> **Exercise**:
Your answer should consist of the lines holding "standards", copied from the material below.

> **Exercise input**:

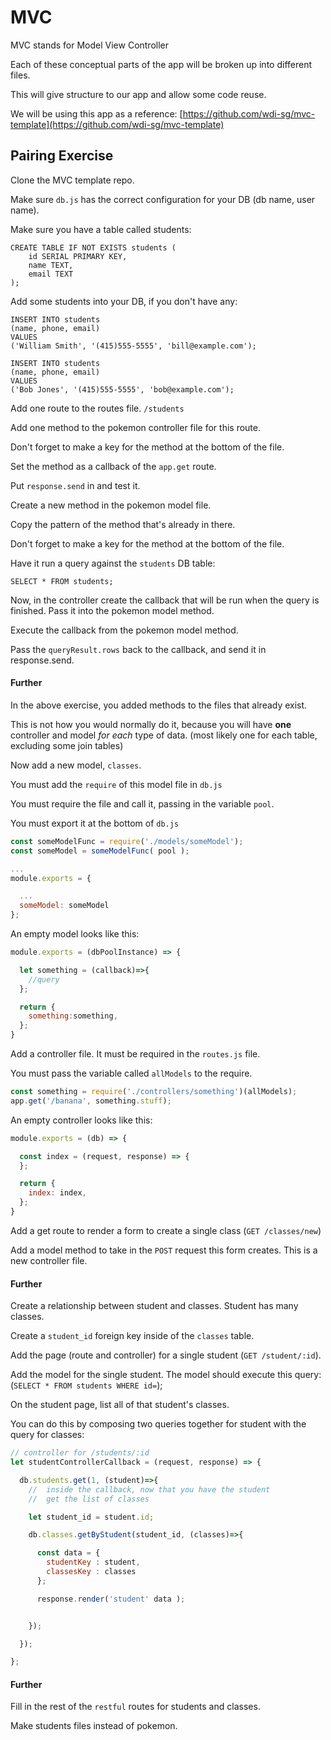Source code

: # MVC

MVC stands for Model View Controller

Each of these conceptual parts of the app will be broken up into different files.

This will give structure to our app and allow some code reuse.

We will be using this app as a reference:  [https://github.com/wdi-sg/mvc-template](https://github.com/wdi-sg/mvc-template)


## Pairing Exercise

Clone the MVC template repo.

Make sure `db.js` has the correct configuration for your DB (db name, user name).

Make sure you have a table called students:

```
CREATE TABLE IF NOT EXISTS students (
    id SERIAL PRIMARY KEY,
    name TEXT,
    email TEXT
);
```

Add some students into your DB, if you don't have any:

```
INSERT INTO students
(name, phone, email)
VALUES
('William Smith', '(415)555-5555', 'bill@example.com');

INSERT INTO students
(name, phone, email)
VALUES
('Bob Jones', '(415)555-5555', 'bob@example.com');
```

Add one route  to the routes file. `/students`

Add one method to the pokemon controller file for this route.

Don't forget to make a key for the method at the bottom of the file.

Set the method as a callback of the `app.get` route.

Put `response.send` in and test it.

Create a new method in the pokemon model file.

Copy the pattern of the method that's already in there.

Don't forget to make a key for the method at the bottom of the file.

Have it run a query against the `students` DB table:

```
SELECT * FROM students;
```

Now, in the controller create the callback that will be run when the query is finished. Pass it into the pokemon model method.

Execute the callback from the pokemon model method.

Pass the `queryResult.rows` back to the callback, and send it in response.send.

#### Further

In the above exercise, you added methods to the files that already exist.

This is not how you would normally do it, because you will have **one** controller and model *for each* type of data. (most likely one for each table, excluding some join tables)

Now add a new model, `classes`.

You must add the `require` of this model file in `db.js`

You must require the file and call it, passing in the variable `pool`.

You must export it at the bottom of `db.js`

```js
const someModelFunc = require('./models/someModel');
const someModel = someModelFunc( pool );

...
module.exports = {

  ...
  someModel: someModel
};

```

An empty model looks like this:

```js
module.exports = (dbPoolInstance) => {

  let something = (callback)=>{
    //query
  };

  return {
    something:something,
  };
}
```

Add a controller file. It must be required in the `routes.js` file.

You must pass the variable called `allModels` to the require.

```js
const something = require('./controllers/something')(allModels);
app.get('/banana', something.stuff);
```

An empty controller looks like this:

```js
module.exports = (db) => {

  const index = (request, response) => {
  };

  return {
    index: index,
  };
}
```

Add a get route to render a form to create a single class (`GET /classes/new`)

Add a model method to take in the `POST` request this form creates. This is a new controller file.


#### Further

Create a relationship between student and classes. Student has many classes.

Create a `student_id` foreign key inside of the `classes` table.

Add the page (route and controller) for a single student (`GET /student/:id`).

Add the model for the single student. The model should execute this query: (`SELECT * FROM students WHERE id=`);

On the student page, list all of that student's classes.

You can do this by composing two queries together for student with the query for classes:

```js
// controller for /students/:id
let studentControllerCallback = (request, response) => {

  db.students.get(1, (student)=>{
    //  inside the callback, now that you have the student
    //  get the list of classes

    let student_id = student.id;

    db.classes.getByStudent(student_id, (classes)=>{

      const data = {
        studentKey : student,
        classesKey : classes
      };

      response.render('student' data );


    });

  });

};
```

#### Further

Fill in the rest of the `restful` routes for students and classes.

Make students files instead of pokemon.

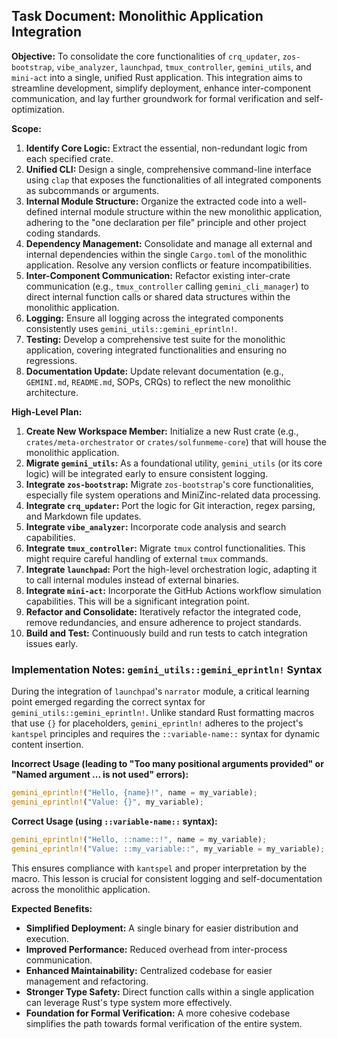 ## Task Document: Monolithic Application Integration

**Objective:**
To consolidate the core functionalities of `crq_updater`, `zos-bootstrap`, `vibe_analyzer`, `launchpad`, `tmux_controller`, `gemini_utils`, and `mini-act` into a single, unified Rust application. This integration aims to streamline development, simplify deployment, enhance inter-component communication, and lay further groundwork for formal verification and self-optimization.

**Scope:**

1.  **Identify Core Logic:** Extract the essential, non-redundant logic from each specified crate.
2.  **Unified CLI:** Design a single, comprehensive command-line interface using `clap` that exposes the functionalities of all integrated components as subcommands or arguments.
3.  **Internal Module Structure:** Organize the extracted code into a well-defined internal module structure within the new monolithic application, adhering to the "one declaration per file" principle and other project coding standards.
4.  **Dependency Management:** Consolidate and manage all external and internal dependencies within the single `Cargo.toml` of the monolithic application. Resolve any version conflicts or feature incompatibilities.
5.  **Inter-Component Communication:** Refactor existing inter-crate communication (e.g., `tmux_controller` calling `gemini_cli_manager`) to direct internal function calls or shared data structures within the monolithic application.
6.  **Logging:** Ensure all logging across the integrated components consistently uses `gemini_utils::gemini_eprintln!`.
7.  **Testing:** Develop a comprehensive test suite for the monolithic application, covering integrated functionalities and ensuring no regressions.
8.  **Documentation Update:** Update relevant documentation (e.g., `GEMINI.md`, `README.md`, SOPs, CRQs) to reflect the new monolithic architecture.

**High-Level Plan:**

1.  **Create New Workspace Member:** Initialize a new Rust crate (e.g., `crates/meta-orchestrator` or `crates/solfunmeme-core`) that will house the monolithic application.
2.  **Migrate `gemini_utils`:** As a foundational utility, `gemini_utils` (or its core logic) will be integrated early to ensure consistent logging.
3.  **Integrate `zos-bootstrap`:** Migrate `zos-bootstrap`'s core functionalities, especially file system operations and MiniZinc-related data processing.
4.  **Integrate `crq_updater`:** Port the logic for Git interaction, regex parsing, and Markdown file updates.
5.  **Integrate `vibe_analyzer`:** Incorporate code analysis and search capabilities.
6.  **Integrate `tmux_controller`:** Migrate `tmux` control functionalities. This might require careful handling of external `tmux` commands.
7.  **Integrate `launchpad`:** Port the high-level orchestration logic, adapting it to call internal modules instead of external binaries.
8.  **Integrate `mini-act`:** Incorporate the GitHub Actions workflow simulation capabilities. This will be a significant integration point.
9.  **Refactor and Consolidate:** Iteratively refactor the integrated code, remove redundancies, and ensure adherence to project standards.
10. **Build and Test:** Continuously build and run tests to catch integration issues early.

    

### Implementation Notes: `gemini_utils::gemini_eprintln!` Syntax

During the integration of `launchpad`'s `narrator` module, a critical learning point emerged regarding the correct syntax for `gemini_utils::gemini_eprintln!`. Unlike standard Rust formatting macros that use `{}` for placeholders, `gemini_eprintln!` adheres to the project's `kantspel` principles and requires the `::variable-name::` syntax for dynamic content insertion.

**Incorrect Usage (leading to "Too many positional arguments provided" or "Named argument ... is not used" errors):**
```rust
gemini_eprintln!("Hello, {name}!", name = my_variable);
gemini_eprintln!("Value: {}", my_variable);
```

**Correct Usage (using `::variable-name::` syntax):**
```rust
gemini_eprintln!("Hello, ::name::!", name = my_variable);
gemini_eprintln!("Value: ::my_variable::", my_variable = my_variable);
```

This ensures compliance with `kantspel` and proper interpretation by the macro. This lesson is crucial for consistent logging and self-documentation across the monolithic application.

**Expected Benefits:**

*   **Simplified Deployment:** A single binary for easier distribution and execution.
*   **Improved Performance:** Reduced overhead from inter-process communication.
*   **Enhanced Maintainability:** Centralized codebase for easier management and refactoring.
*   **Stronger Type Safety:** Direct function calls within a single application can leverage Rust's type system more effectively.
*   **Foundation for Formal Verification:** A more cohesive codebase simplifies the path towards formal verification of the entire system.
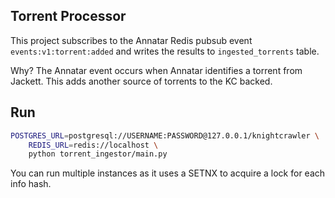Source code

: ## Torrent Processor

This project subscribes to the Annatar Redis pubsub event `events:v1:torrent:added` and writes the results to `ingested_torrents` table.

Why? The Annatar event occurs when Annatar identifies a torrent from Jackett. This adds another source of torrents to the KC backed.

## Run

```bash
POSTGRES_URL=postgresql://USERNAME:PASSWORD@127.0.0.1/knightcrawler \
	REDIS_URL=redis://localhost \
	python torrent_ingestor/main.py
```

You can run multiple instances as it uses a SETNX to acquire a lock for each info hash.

> **Answer box**:
3.  **Internal Module Structure:** Organize the extracted code into a well-defined internal module structure within the new monolithic application, adhering to the "one declaration per file" principle and other project coding standards.
9.  **Refactor and Consolidate:** Iteratively refactor the integrated code, remove redundancies, and ensure adherence to project standards.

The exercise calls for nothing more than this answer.